If you spend any time on LinkedIn these days, I’m sure you’ve seen complaints.

Some people get a little jaded with the social network.

They get dating requests, posts about people’s personal lives, or political rants.

They threaten to leave the social network, or say they complain to LinkedIn customer service.

And, they claim to get a generic response, which means LinkedIn doesn’t really care.

Traffic to small-time publishers dropped around 44% in 2015.

Finally, company page posts get an average engagement of .054% each. That’s lower than Facebook (.073%) and Google+ (.069%), but greater than Twitter (.03%).

Plus, Microsoft bought LinkedIn for $26.2 billion in June.

So, Do All These Negative Signs Mean LinkedIn’s No Longer a Good Lead-Generation Channel?

In a word,”No.”

While LinkedIn makes it more difficult for you to win visibility, it still works as a lead generation channel.

Why?

Simple:

  1. You can almost totally qualify your lead before talking to them
  2. You have the information on your lead in the first place (still hard to get these days)
  3. You know that in all likelihood, your target customer will be on it
  4. Plenty of tactics are available that allow you to generate leads

How Do You Generate Leads On LinkedIn in 2016 and 2017?

It’s not as hard as you might think. However, your tactics do have to adjust as LinkedIn changes its algorithm.

For example, you can’t rely on publishing directly from your profile anymore. Have you ever noticed how, when you go to your home feed, you’ll often notice a video? Sometimes, it’s a picture.

This indicates LinkedIn may be giving preference to these diverse forms of media over posts.

You’ll still receive notice of new posts in the flag-shaped “Notifications” icon. But, they still may not get shown to users as frequently as in the past.
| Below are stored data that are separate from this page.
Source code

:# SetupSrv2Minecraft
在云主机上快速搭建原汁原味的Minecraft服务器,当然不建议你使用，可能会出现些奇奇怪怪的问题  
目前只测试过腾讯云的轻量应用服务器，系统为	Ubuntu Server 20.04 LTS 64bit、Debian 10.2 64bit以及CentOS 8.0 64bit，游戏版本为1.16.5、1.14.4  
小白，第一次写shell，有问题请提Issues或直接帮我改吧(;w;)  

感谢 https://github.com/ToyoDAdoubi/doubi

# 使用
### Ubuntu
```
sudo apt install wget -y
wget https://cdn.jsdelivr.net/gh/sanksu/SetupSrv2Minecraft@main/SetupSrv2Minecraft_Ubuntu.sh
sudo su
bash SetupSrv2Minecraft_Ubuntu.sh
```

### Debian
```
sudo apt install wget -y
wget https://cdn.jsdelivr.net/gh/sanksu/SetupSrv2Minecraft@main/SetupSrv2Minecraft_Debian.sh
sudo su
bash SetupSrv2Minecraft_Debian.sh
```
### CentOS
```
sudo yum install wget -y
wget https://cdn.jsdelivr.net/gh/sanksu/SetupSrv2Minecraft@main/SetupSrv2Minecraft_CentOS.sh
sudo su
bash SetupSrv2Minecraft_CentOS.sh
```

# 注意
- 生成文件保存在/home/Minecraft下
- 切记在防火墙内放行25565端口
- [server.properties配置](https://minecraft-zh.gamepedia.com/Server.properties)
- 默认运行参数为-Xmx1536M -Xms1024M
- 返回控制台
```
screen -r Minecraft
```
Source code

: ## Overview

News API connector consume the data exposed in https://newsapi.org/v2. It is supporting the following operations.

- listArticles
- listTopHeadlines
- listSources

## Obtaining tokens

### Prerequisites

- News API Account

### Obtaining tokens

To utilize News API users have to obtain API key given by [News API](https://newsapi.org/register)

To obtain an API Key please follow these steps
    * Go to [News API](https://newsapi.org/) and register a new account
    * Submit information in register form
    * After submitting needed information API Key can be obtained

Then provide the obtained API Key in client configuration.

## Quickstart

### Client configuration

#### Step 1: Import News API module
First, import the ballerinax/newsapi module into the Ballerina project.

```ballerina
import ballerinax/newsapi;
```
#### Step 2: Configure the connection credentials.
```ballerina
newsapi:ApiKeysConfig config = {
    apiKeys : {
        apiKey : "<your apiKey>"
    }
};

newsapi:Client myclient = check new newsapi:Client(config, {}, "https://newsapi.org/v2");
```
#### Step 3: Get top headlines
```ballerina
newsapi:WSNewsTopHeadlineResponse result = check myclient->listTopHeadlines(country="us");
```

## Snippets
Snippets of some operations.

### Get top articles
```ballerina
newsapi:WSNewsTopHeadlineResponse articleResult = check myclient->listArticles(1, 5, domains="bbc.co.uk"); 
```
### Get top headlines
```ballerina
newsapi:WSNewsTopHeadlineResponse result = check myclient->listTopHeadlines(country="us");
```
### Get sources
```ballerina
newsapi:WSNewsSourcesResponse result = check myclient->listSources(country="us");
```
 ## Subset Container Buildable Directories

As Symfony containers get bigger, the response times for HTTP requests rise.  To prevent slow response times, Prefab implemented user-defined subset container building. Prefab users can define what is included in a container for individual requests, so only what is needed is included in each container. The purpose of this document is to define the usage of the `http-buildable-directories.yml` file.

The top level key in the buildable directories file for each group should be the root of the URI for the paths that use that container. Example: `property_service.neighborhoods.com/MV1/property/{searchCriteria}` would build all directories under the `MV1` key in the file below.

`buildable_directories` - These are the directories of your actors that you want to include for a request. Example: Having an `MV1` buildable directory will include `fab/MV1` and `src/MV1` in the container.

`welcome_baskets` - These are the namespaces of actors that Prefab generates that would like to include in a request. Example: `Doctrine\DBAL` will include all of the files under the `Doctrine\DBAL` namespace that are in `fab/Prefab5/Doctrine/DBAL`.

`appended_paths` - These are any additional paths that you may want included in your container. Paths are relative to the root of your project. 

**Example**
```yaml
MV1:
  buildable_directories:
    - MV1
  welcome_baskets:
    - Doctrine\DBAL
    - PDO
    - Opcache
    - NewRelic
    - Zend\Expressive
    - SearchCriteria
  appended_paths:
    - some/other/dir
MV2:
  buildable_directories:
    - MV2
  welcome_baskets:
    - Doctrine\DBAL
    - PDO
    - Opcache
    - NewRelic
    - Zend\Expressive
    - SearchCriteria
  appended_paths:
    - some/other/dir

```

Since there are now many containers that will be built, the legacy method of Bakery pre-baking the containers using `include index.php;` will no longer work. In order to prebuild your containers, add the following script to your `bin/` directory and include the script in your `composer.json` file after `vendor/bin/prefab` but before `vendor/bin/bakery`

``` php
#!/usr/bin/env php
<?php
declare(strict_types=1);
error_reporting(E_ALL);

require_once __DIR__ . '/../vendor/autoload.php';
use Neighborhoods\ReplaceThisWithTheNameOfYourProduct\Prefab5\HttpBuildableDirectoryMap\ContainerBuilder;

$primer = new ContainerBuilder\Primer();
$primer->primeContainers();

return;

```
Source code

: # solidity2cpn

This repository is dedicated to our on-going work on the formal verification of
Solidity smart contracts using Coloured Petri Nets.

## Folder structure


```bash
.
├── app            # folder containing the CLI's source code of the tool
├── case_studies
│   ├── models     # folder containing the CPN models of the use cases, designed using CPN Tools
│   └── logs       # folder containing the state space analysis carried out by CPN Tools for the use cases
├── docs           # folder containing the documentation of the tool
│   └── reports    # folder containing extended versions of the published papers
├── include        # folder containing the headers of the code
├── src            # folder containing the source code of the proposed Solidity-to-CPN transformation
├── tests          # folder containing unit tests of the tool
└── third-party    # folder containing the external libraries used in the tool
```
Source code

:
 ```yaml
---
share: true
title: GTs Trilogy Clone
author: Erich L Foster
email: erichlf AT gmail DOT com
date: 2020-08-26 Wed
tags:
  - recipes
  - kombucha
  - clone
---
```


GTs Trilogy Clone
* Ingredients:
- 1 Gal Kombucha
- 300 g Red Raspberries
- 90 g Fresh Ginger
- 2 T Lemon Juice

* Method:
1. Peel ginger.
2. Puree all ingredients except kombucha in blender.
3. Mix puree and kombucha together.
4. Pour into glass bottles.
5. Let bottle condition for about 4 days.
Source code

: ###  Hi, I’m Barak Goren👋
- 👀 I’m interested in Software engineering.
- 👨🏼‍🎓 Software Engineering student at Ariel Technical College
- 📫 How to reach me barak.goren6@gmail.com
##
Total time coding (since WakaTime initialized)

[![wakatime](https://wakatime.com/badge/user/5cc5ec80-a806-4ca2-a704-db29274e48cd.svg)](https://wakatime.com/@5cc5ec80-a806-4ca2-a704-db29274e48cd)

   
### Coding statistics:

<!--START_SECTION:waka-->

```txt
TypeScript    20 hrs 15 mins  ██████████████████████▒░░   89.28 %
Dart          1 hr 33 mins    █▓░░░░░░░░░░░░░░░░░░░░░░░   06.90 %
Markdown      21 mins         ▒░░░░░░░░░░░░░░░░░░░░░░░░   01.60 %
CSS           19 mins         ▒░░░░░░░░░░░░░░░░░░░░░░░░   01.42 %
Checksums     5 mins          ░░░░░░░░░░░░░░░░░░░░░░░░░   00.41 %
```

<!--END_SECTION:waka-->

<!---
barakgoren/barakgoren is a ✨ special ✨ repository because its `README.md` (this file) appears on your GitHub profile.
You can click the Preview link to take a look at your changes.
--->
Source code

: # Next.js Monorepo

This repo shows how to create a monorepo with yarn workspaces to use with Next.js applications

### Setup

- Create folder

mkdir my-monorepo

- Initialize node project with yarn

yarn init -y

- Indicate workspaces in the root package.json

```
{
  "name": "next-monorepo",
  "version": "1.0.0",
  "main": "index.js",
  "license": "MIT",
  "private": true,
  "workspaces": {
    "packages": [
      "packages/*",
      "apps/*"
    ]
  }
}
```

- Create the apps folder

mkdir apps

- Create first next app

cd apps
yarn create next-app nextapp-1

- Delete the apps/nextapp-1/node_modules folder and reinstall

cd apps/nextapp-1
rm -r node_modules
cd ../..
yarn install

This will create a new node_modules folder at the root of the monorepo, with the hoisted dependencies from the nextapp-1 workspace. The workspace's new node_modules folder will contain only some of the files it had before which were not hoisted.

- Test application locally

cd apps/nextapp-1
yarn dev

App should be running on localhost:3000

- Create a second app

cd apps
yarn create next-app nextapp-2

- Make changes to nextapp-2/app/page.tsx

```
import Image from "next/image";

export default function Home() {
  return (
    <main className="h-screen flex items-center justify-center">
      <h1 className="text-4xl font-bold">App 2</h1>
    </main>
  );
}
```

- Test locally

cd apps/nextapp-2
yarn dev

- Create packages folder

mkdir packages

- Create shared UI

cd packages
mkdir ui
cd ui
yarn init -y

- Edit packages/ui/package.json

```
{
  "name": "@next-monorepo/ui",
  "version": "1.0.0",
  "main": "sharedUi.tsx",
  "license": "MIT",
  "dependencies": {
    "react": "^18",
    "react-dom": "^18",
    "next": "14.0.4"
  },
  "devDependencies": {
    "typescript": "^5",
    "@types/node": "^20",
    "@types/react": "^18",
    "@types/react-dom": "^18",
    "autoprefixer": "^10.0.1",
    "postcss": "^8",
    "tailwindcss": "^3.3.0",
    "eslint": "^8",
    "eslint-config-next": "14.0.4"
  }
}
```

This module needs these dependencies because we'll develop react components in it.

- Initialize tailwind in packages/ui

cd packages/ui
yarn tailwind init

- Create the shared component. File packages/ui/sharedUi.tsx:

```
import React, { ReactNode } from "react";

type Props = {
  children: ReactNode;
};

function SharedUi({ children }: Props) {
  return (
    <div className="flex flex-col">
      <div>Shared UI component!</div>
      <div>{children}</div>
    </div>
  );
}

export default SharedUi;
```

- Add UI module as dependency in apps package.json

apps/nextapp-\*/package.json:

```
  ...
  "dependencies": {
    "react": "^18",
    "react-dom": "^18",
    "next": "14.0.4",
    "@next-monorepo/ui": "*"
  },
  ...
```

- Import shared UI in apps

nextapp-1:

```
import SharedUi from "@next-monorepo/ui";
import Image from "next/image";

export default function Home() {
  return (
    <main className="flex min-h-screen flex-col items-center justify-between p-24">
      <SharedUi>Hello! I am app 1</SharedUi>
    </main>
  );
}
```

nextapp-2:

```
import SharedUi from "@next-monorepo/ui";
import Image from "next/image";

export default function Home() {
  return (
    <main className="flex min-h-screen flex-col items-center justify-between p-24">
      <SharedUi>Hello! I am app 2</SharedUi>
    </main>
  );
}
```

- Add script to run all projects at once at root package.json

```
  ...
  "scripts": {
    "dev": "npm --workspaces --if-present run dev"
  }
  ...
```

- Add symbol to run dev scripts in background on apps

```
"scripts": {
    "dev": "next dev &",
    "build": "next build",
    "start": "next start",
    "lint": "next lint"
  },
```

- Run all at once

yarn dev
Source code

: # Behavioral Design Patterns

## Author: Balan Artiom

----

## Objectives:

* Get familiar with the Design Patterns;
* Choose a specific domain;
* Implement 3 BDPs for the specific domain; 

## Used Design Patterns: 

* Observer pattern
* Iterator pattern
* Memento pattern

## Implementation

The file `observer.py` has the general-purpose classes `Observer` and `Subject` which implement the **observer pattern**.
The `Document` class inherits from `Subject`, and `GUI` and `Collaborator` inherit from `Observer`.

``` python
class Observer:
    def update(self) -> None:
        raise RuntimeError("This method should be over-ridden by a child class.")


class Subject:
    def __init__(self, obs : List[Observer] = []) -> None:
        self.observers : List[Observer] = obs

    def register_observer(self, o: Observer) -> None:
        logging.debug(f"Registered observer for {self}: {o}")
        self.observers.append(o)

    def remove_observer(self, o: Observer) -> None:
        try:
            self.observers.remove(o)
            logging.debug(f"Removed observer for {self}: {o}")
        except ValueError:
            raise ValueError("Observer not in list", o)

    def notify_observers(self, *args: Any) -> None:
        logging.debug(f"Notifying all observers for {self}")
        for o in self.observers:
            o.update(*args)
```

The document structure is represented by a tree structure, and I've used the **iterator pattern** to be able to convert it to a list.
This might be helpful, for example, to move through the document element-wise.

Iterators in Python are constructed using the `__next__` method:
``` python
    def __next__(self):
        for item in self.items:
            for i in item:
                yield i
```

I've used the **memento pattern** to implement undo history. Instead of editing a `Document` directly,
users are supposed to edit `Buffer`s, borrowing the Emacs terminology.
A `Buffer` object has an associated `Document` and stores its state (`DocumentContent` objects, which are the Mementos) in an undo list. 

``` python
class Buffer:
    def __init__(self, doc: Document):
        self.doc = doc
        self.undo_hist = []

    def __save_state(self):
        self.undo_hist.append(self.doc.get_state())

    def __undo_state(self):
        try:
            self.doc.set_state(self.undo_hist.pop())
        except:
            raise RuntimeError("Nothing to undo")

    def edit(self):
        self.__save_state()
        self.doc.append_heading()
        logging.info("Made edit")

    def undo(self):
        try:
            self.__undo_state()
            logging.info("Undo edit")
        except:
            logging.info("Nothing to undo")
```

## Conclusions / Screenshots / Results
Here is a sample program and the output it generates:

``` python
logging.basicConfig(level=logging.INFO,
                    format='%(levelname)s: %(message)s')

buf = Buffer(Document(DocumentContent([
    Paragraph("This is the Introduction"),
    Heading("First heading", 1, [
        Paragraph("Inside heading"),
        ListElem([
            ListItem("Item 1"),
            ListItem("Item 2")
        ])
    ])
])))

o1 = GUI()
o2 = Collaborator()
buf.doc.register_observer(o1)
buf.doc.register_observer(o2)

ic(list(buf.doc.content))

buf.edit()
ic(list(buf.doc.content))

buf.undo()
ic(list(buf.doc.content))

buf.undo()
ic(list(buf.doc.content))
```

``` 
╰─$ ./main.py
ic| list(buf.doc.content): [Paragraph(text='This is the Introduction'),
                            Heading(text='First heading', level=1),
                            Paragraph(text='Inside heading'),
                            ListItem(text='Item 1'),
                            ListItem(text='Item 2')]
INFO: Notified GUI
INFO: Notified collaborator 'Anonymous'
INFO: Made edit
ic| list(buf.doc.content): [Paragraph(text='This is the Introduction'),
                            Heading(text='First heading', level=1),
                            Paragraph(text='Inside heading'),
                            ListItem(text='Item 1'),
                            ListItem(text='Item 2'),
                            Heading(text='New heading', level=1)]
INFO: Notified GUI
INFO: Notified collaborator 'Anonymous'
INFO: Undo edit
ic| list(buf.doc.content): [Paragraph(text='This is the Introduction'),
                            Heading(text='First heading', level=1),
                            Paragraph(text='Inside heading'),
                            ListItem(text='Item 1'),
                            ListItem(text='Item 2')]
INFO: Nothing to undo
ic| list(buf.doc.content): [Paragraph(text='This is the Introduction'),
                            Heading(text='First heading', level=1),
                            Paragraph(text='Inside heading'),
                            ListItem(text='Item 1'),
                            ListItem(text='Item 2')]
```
Today, you can still get leads by:

  1. Frequently visiting the profiles of your target market. But, the problem here is you have to do this on quite a massive scale for it to work.
  2. Reaching out with targeted InMails. You get a handful of them for free.  Some users also have profiles that allow you to send them free InMails. But, the caveat is you must have a good message because these users get so many.
  3. Sending connection requests to your target market, which you again have to do on a large scale to earn leads. And again, you must use the right messaging to make it work.

It’s a reasonably scientific process to consistently generate leads on LinkedIn. As of right now, and for the foreseeable future, it works.

So will LinkedIn continue to be a good source of leads now and throughout 2017?

I think so.

You just have to make sure you use the right tactics and messaging.